Subaru had carved out a profitable niche with variations on their Symmetrical All Wheel Drive system, first introduced in the 1972 Leone as an option. Their commitment to AWD, coupled with savvy marketing moves, like sponsoring the US Ski Team, helped them build a brand of go anywhere, fuel efficient cars that saw only marginal competition from the likes of Toyota, Honda, and VW. By the mid-1990s, Subaru was fully committed to AWD, making it standard across all models.
In the mid-1990s, in response to the growing threat from truck based SUVs, Subaru added a rugged looking version of the 2nd gen Legacy (and Impreza). Introduced in the US late in the 1995 model year, the Legacy Outback (and Impreza Outback Sport) was a Legacy option package that consisted of two tone paint, fog lights, a roof rack, unique alloy wheels and upgraded interior fabric. The 1996 model year debuted the look we have all come to know; a raised suspension combined with body cladding and a raised roof helped distinguish the Outback from the garden variety Legacy and with these changes, the Outback became a stand alone model. With early help from Crocodile Dundee, Subaru has managed sell over 2 million Outbacks since their introduction.

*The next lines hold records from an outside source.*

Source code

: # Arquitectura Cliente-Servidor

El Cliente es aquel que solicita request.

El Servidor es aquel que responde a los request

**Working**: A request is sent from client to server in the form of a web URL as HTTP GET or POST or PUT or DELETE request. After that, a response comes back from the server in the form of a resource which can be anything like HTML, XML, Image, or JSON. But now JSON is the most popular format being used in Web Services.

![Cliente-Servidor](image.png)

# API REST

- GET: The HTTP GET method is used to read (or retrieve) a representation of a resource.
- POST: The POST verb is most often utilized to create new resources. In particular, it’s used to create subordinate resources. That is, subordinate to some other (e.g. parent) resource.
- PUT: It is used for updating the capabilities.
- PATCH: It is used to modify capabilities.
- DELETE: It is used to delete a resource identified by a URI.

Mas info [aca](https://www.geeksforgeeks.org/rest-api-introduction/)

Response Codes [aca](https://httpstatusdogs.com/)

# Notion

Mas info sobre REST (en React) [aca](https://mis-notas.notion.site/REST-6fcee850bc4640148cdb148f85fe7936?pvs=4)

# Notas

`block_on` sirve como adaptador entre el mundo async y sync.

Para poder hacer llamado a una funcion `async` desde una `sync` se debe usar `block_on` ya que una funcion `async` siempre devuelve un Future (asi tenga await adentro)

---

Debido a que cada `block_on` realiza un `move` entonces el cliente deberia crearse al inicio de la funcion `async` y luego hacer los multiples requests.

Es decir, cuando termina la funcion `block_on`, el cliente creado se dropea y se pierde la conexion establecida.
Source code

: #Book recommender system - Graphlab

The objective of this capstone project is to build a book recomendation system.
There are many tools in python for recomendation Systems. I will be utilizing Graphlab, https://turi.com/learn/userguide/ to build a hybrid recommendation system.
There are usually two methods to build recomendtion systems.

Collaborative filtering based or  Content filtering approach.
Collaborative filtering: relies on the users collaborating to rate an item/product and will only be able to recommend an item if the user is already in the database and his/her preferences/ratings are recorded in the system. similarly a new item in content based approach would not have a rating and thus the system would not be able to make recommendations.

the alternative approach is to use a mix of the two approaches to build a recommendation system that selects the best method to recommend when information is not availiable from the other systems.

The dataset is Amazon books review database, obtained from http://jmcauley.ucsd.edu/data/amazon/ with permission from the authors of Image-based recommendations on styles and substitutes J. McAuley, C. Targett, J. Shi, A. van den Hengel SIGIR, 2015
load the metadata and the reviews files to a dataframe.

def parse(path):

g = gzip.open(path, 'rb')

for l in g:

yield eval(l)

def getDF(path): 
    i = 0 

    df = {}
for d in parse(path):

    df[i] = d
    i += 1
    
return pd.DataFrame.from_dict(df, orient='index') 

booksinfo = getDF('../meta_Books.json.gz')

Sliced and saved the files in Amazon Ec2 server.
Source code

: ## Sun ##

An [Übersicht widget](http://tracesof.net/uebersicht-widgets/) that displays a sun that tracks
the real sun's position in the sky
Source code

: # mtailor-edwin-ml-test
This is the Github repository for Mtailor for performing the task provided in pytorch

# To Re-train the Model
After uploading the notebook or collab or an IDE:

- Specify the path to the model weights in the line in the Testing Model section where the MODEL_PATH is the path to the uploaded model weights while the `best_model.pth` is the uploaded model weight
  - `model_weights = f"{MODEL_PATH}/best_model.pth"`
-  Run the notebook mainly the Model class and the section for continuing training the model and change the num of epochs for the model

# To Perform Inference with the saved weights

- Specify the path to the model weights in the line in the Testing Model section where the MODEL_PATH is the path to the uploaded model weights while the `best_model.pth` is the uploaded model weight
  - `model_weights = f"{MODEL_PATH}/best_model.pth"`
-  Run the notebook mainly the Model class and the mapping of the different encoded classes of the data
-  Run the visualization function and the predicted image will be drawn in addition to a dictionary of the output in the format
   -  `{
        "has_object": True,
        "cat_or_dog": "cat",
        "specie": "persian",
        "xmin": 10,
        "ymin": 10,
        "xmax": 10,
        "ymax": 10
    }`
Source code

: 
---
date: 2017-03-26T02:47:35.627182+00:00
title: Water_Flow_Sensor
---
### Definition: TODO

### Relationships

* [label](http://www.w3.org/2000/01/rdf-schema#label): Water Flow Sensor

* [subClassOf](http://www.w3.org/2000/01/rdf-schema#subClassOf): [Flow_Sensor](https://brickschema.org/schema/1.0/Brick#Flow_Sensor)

In late 1995, my wife and I found out we were expecting twins. Our first child was born about 3 weeks early, so when we got the news about the twins, due in August of 1996, we wasted no time in starting to shop for a car that would handle our growing family. We were still driving our 1989 Camry wagon but it was showing its age and limitations. Neither of us were much interested SUVs or minivans, just not our style. We both had fairly long commutes and valued the economy of smaller cars. With our son in tow, we would show up at dealer lots with three car seats and do the test. Could we fit three side by side and still close the doors?
I liked the look of the Ford Contour, still a bit of a rarity when we were shopping, but it failed the car seat test. It wasn’t even close. Next up, the the 5th generation Honda Accord, and again a fail, although it was close enough that we actually took it for a test drive. I liked the Accord a lot but we just couldn’t get those rear doors to slam shut.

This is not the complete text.